(Bloomberg News) Bill Gross, manager of the world's biggest bond fund at Pacific Investment Management Co., said the U.S. government must do more to support employment growth.

"We should not rely solely on job or corporate-direct payroll tax credits because corporations may not take enough of that bait," Gross wrote in a monthly investment outlook published on Pimco's website. "Government must step up to the plate, as it should have in early 2009."

The U.S. economy lost more than 8.7 million jobs since January 2008. The jobless rate hit a 26-year high of 10.1 percent in October 2009 and was 9.1 percent last month.

"Neither party has an awareness of the why or the wherefores of how to put America back to work again," Gross, 67, wrote. "It is becoming obvious that the 2012 election will be fought on a battlefield of job creation."

Nonfarm payrolls grew in May by 54,000, the smallest increase in eight months, after a gain of 232,000 in the previous month, the Labor Department reported June 3. The median forecast of 89 economists in a Bloomberg News survey was for an increase of 165,000.

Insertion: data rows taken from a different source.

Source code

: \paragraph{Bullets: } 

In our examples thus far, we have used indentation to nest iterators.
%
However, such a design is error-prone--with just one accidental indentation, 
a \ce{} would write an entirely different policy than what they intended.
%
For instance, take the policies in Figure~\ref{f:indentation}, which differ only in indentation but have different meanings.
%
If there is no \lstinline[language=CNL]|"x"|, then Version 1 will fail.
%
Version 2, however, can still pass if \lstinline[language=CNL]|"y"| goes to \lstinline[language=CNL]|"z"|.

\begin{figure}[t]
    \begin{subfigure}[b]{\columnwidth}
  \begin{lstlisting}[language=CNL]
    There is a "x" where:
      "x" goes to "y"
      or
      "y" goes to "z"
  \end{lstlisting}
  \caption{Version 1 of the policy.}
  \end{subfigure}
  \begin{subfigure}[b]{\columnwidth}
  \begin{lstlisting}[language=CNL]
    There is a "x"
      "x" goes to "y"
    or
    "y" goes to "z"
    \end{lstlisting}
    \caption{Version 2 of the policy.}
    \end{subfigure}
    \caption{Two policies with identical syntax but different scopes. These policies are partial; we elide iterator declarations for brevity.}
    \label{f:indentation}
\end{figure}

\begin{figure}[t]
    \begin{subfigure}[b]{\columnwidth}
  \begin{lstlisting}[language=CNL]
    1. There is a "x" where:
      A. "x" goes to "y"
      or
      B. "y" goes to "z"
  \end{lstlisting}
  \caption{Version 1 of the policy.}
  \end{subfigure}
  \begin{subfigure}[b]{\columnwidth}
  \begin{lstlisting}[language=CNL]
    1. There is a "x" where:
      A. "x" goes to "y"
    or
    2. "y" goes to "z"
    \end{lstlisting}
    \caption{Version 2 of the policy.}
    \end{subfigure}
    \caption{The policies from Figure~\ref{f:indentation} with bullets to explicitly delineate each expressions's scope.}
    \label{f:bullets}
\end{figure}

"Our labor force is too expensive and poorly educated for today's marketplace," Gross wrote. "If we are to compete globally while maintaining a higher wage base, we must train for 'middle' in addition to 'high tech.' Philosophy, sociology and liberal arts agendas will no longer suffice. Skill-based education is a must, as is science and math."

New Normal

Under its so-called "new normal," philosophy, Newport Beach, California-based Pimco expects a shrinking global role for the U.S. economy following the 2008 financial crisis.

"The past several decades have witnessed an erosion of our manufacturing base in exchange for reliance on wealth creation via financial assets," Gross wrote. "Now as that road approaches a dead-end cul-de-sac via interest rates that can go no lower, we are left untrained, underinvested and over-indebted relative to our global competitors."

The Federal Reserve has left its target rate for overnight loans between banks at zero to 0.25 percent since December 2008.

"The private sector is the source of long-term job creation, but in the short-term, no rational observer can believe that global or even small businesses will invest here when the labor over 'there' is so much cheaper," Gross wrote. "That is why trillions of dollars of corporate cash rest impotently on balance sheets awaiting global-non-U.S.-investment opportunities."

Pimco's $243 billion Total Return Fund handed investors a return of 6.99 percent in the past year, beating about 74 percent of its peers, according to data compiled by Bloomberg. The unit of Munich-based insurer Allianz SE, managed $1.3 trillion of assets as of March 31.